In a statement, the CAR said such journeys will either be on a UK Civil Aviation Authority operated flight or on an existing flight with another airline.

"If you travelled from Belfast, you can avail of a repatriation flight to Belfast," it said.

However, these repatriation flights will only operate for the next two weeks and after this date passengers will need to make their own arrangements to get home.

Thomas Cook was covered by the UK ATOL travel protection scheme and so passengers should be reimbursed for the cost of returning, but should keep their receipts, the CAR said.

In the event that a booking was not covered by ATOL, the CAR said customers should contact their card issuer, bank or travel insurer for advice about the possibility of claiming a refund.

"Some non-flight packages or hotel bookings may be protected by trade organisations in the UK such as ABTA," it said.

For customers of Thomas Cook who have booked but not yet travelled, the CAR said most holidays and flights booked through the company are now cancelled.

Refunds can be sought by making a claim through the ATOL scheme, it said.

Customers who have booked a Thomas Cook package through an Irish travel agent should also be covered under ATOL.
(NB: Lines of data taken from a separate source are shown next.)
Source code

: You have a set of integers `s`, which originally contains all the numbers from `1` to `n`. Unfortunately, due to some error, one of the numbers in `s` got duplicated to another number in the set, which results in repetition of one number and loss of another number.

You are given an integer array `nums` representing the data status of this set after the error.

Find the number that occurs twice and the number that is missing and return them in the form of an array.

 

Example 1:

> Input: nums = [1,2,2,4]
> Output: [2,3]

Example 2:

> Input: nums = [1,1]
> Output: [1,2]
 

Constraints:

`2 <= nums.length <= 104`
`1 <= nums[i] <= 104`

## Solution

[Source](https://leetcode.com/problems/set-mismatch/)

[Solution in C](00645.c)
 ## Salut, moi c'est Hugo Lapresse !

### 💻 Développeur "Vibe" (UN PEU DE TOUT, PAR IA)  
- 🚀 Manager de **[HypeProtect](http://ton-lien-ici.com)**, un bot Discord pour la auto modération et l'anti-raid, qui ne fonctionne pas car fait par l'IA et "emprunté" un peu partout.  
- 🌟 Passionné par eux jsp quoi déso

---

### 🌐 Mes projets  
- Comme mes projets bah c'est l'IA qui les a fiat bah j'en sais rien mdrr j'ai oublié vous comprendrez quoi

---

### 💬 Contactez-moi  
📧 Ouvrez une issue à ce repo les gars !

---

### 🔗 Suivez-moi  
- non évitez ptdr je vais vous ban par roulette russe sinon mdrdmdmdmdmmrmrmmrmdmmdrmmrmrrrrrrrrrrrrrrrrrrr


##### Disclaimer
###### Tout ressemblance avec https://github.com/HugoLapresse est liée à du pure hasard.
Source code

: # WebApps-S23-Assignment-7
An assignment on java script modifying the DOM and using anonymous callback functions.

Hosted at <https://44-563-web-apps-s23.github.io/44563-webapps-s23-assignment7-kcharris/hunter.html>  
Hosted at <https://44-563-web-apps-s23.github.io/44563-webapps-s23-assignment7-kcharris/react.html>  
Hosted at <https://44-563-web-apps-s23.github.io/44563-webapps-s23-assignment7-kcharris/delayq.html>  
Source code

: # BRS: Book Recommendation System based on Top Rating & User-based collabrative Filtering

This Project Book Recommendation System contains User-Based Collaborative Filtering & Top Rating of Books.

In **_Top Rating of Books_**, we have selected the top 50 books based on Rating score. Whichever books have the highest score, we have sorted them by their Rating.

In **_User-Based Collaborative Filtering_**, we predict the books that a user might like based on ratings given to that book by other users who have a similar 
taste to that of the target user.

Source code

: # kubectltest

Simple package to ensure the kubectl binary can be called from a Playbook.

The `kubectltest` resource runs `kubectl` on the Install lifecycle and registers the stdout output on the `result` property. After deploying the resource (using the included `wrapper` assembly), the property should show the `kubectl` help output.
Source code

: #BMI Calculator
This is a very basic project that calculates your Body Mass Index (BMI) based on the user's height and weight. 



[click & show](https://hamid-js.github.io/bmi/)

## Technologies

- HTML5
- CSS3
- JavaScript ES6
In such circumstances, the CAR is advising passengers to contact the Irish travel agent that they booked with.

More information is available at https://thomascook.caa.co.uk/.
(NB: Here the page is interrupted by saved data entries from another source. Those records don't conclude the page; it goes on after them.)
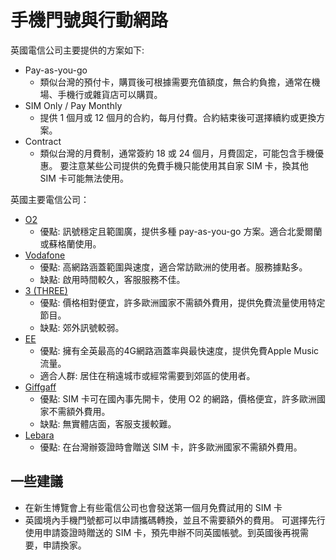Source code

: # 手機門號與行動網路


英國電信公司主要提供的方案如下:
* Pay-as-you-go
   * 類似台灣的預付卡，購買後可根據需要充值額度，無合約負擔，通常在機場、手機行或雜貨店可以購買。
* SIM Only / Pay Monthly
   * 提供 1 個月或 12 個月的合約，每月付費。合約結束後可選擇續約或更換方案。
* Contract
   * 類似台灣的月費制，通常簽約 18 或 24 個月，月費固定，可能包含手機優惠。
   要注意某些公司提供的免費手機只能使用其自家 SIM 卡，換其他 SIM 卡可能無法使用。

英國主要電信公司：

* [O2](https://www.o2.co.uk)
   * 優點: 訊號穩定且範圍廣，提供多種 pay-as-you-go 方案。適合北愛爾蘭或蘇格蘭使用。
* [Vodafone](https://www.vodafone.co.uk)
   * 優點: 高網路涵蓋範圍與速度，適合常訪歐洲的使用者。服務據點多。
   * 缺點: 啟用時間較久，客服服務不佳。
* [3 (THREE)](http://www.three.co.uk)
   * 優點: 價格相對便宜，許多歐洲國家不需額外費用，提供免費流量使用特定節目。
   * 缺點: 郊外訊號較弱。
* [EE](https://ee.co.uk)
   * 優點: 擁有全英最高的4G網路涵蓋率與最快速度，提供免費Apple Music流量。
   * 適合人群: 居住在稍遠城市或經常需要到郊區的使用者。
* [Giffgaff](https://www.giffgaff.com)
   * 優點: SIM 卡可在國內事先開卡，使用 O2 的網路，價格便宜，許多歐洲國家不需額外費用。
   * 缺點: 無實體店面，客服支援較難。
* [Lebara](https://www.lebara.com)
   * 優點: 在台灣辦簽證時會贈送 SIM 卡，許多歐洲國家不需額外費用。

## 一些建議
* 在新生博覽會上有些電信公司也會發送第一個月免費試用的 SIM 卡
* 英國境內手機門號都可以申請攜碼轉換，並且不需要額外的費用。
可選擇先行使用申請簽證時贈送的 SIM 卡，預先申辦不同英國帳號。到英國後再視需要，申請換家。
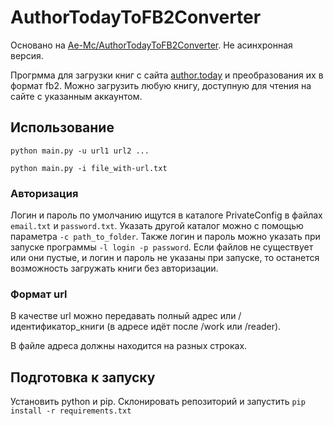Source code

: # AuthorTodayToFB2Converter

Основано на [Ae-Mc/AuthorTodayToFB2Converter](https://github.com/Ae-Mc/AuthorTodayToFB2Converter).
Не асинхронная версия.

Прогрмма для загрузки книг с сайта [author.today](https://author.today) и преобразования их в формат fb2.
Можно загрузить любую книгу, доступную для чтения на сайте с указанным аккаунтом.

## Использование

`python main.py -u url1 url2 ...`

`python main.py -i file_with-url.txt`

### Авторизация
Логин и пароль по умолчанию ищутся в каталоге PrivateConfig в файлах `email.txt` и `password.txt`.
Указать другой каталог можно с помощью параметра `-c path_to_folder`.
Также логин и пароль можно указать при запуске программы `-l login -p password`.
Если файлов не существует или они пустые, и логин и пароль не указаны при запуске, то останется возможность загружать книги без авторизации.

### Формат url
В качестве url можно передавать полный адрес или /идентификатор_книги (в адресе идёт после /work или /reader).

В файле адреса должны находится на разных строках.

## Подготовка к запуску
Установить python и pip.
Склонировать репозиторий и запустить `pip install -r requirements.txt`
What happens to UK tourists?

The British government has asked the UK Civil Aviation Authority (CAA) to launch a repatriation programme over the next two weeks, from Monday to October 6, to bring Thomas Cook customers back to the UK. 

"Due to the significant scale of the situation, some disruption is inevitable, but the Civil Aviation Authority will endeavour to get people home as close as possible to their planned dates," it said. 
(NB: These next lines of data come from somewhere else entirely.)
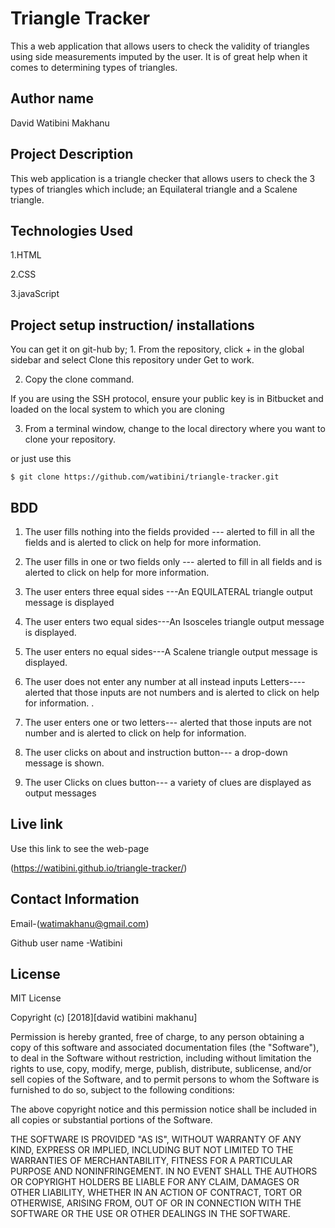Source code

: # Triangle Tracker

This a web application that allows users to check the validity of triangles using side measurements imputed by the user. It is of great help when it comes to determining types of triangles.

## Author name

David Watibini Makhanu

## Project Description

This web application is a triangle checker that allows users to check the 3 types of triangles which include; an Equilateral triangle and a Scalene triangle.

## Technologies Used

1.HTML

2.CSS

3.javaScript

## Project setup instruction/ installations

You can get it on git-hub by;
1\. From the repository, click + in the global sidebar and select Clone this repository under Get to work.

2.  Copy the clone command.

If you are using the SSH protocol, ensure your public key is in Bitbucket and loaded on the local system to which you are cloning

3.  From a terminal window, change to the local directory where you want to clone your repository.

or just use this

`$ git clone https://github.com/watibini/triangle-tracker.git`

## BDD


1.  The user fills nothing into the fields provided --- alerted to fill in all the fields and is alerted to click on help for more information.

2.  The user fills in one or two fields only --- alerted to fill in all fields and is alerted to click on help for more information.

3.  The user enters three equal sides ---An EQUILATERAL triangle output message is displayed

4.  The user enters two equal sides---An Isosceles triangle output message is displayed.

5. The user enters no equal sides---A Scalene triangle output message is displayed.

6. The user does not enter any number at all instead inputs Letters---- alerted that those inputs are not numbers and is alerted to click on help for information.
.

7. The user enters one or two letters--- alerted that those inputs are not number and is alerted to click on help for information.

8. The user clicks on about and instruction button--- a drop-down message is shown.

9. The user Clicks on clues button--- a variety of clues are displayed as output messages

## Live link

Use this link to see the web-page

(<https://watibini.github.io/triangle-tracker/>)

## Contact Information

Email-(watimakhanu@gmail.com)

Github user name -Watibini

## License

MIT License

Copyright (c) [2018][david watibini makhanu]

Permission is hereby granted, free of charge, to any person obtaining a copy
of this software and associated documentation files (the "Software"), to deal
in the Software without restriction, including without limitation the rights
to use, copy, modify, merge, publish, distribute, sublicense, and/or sell
copies of the Software, and to permit persons to whom the Software is
furnished to do so, subject to the following conditions:

The above copyright notice and this permission notice shall be included in all
copies or substantial portions of the Software.

THE SOFTWARE IS PROVIDED "AS IS", WITHOUT WARRANTY OF ANY KIND, EXPRESS OR
IMPLIED, INCLUDING BUT NOT LIMITED TO THE WARRANTIES OF MERCHANTABILITY,
FITNESS FOR A PARTICULAR PURPOSE AND NONINFRINGEMENT. IN NO EVENT SHALL THE
AUTHORS OR COPYRIGHT HOLDERS BE LIABLE FOR ANY CLAIM, DAMAGES OR OTHER
LIABILITY, WHETHER IN AN ACTION OF CONTRACT, TORT OR OTHERWISE, ARISING FROM,
OUT OF OR IN CONNECTION WITH THE SOFTWARE OR THE USE OR OTHER DEALINGS IN THE
SOFTWARE.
A fleet of aircraft will be used to repatriate British citizens. In a small number of destinations, alternative commercial flights will be used. 

About 50,000 tourists are stranded in Greece, mainly on islands, a Greek tourism ministry official told Reuters today.

The CAA has launched a special website, thomascook.caa.co.uk, where affected customers can find details and information on repatriation flights.

For those customers not flying from Britain, alternative arrangements will have to be found. 

In Germany, a popular customer market for Thomas Cook, insurance companies will coordinate the response.

What is the advice to passengers?

"Customers currently overseas should not travel to the airport until their flight back to the UK has been confirmed on the dedicated website," the CAA said.

"Thomas Cook customers in the UK yet to travel should not go to the airport as all flights leaving the UK have been cancelled."

Who will pay for the cost of hotels?

The CAA said it was contacting hotels and other companies likely to be impacted by Thomas Cook's collapse to reassure them they will be paid. 

The regulator said that if holidaymakers are being asked to settle bills they should contact the CAA.
 
Thomas Cook package holiday customers are covered by ATOL - Air Travel Organiser's Licence - which protects accommodation and return flights. However, the CAA said some customers may be asked to relocate to other accommodation.

What happens if a holiday is booked for the future?

The CAA says that if customers have not yet started their trips most holidays and flights booked with Thomas Cook are now cancelled and customers should not go to the airport.

The Liquidation

Thomas Cook said it had entered compulsory liquidation and an order had been granted to appoint an official receiver to liquidate the company.

AlixPartners UK or KPMG will be appointed as special manager for the different parts of the business.

The Industry

The impact is already being felt further afield, with Australian travel group Webjet Ltd saying it was €27m out of pocket and British online travel group On The Beach saying it would suffer from helping its customers in resorts who had flown with Thomas Cook. 

The collapse could provide a boost, however, to major rival TUI, whose shares surged more than 10% in early trading today, and to Europe's overcrowded airline sector, which could benefit from the closure of Thomas Cook's airline.

Why did Thomas Cook collapse?

Thomas Cook was brought low by a $2.1 billion debt pile that prevented it from responding to more nimble online competition. With debts built up around 10 years ago due to several ill-timed deals, it had to sell three million holidays a year just to cover its interest payments.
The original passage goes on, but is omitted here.